I’ve been working my way through Heidegger on Technology (2019), an excellent (if forgivably dense) collection of essays on Martin Heidegger’s philosophy of technology. Though arguably the twentieth century’s most influential thinker, Heidegger may be its most controversial one as well. Still, I’ve long considered Heidegger’s treatise The Question Concerning Technology (Die Frage nach der Technik, developed between 1949 and 1953) to be a prophetic and surprisingly poignant examination of our late modern era. It’s not that Heidegger’s analysis is entirely original. A similar critique of “the present age” is found in Kierkegaard’s work, and a number of Heidegger’s contemporaries registered concern about modern technology, including theologians Romano Guardini and Paul Tillich and philosophers Walter Benjamin and Herbert Marcuse. No, what distinguishes Heidegger’s approach is his attempt to understand technology in phenomenological terms. He tries to answer the question: what do we see when we view the world through the lens of modern technology?
This is the subject of Steven Crowell’s contribution to Heidegger on Technology, entitled “The Challenge of Heidegger’s Approach to Technology: A Phenomenological Reading.” Instead of going through the entire chapter, I want to focus on a section that, however brief, struck me as illuminating. A longtime professor at Rice University, Crowell argues that Heidegger’s phenomenology is first a method by which the conditions of our understanding are made apparent. That is to say, for Heidegger, it is essential that we examine the intuitive “access,” rooted in everyday experience, by which know the world. In this way, we come to understand what things mean. To cite a prominent example from Being and Time (Sein und Zeit, 1927), the meaning of the hammer is not known to the hammer itself but only to the person who uses it in the accomplishment of some task. And yet, Crowell argues, Heidegger also aims to trace an underlying aspect of intelligibility by which “beings as a whole” are grasped “in terms of a meaning that prevails throughout the whole.” In his later work, which, in the wake of World War II, deals frequently with technology, Heidegger comes to concentrate on this depth dimension. Crowell identifies it as thinking.

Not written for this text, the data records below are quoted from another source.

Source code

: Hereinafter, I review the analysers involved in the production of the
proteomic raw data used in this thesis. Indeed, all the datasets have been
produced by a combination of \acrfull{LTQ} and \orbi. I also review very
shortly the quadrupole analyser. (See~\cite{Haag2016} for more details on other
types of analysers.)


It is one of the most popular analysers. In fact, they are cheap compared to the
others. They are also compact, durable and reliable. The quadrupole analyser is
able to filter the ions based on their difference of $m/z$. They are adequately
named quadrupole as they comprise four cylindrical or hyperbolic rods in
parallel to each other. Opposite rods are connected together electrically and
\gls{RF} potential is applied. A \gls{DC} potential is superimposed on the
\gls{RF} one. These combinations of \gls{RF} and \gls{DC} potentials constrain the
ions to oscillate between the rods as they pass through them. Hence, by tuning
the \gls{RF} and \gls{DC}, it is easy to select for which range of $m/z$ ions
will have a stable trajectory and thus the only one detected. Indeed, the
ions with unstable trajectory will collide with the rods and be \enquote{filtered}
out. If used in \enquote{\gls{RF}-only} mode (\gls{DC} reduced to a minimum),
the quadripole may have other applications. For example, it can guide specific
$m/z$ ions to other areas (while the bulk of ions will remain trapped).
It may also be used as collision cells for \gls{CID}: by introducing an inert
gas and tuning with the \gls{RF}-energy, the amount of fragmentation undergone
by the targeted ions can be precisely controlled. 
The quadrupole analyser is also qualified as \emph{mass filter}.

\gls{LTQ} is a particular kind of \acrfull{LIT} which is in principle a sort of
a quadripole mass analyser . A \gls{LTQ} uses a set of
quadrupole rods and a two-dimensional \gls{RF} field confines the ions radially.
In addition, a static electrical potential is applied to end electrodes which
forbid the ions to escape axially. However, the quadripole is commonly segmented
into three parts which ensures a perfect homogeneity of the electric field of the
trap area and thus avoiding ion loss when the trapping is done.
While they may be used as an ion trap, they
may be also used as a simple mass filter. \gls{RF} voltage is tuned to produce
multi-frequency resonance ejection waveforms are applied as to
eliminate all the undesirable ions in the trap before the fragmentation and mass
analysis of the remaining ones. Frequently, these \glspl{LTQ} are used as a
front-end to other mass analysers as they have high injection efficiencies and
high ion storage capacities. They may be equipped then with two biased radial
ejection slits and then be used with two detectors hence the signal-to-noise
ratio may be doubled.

According to Heidegger, the way we think generates our experience of the world, and, as modern people, our thinking has been “destined” to proceed in terms of calculation. Just why this is the case is ultimately mysterious, but the upshot is all too clear. If, in previous eras, we looked to the shape of things themselves to understand what they are, now all things look the same to us, determined in advance by calculative thinking. As Crowell explains, “What matters, what counts as the being of things, is…their fungibility, their ability to be ‘unlocked’ as sources of energy, which is ‘stored up’ and ‘distributed', ‘switched about ever anew’.” In The Question Concerning Technology, Heidegger names this mode of manifestation “standing reserve” (Bestand), and he maintains that it explains why modern people often struggle to find meaning in existence. After all, as Bestand, individual things have been reduced to manipulable objects. Crowell goes on:
With [calculative thinking] entrenched, it is the function that counts, not the thing. Things are Gleich-giltig, indifferently valid; individually they count for nothing. Their ordinary names remain, of course, and with them we are still fully capable of correctly marking distinctions in practice and discerning their “value.” But all this has the air of the human, all-too-human, and we behave toward them as though we really is…lacks all meaning.
Famously, Heidegger lectured on Friedrich Nietzsche during the late 1930s, arguing that Nietzschean nihilism marks the culmination of Western thinking. In The Question Concerning Technology, we see a further qualification of this insight—that modern technology, with its own patent to will to power, is essentially nihilistic. Doubtless I have summed all of this up too quickly and with insufficient detail, but I hope it’s at least suggestive of how Heidegger might approach a number of contemporary debates and problems, from rising suicide rates to “post-truth” journalism and politics.
"If, in previous eras, we looked to the shape of things themselves to understand what they are, now all things look the same to us, determined in advance by calculative thinking. " Yes, and some of the themes of other recent posts of yours come to mind here: Ellul on what happens to politics when it has been interwoven with technology and calculative thinking; what happens when institutions are not longer understood as things that possible have "good" in themselves but only serve (assumedly) interests to be unmasked by critical theory, etc.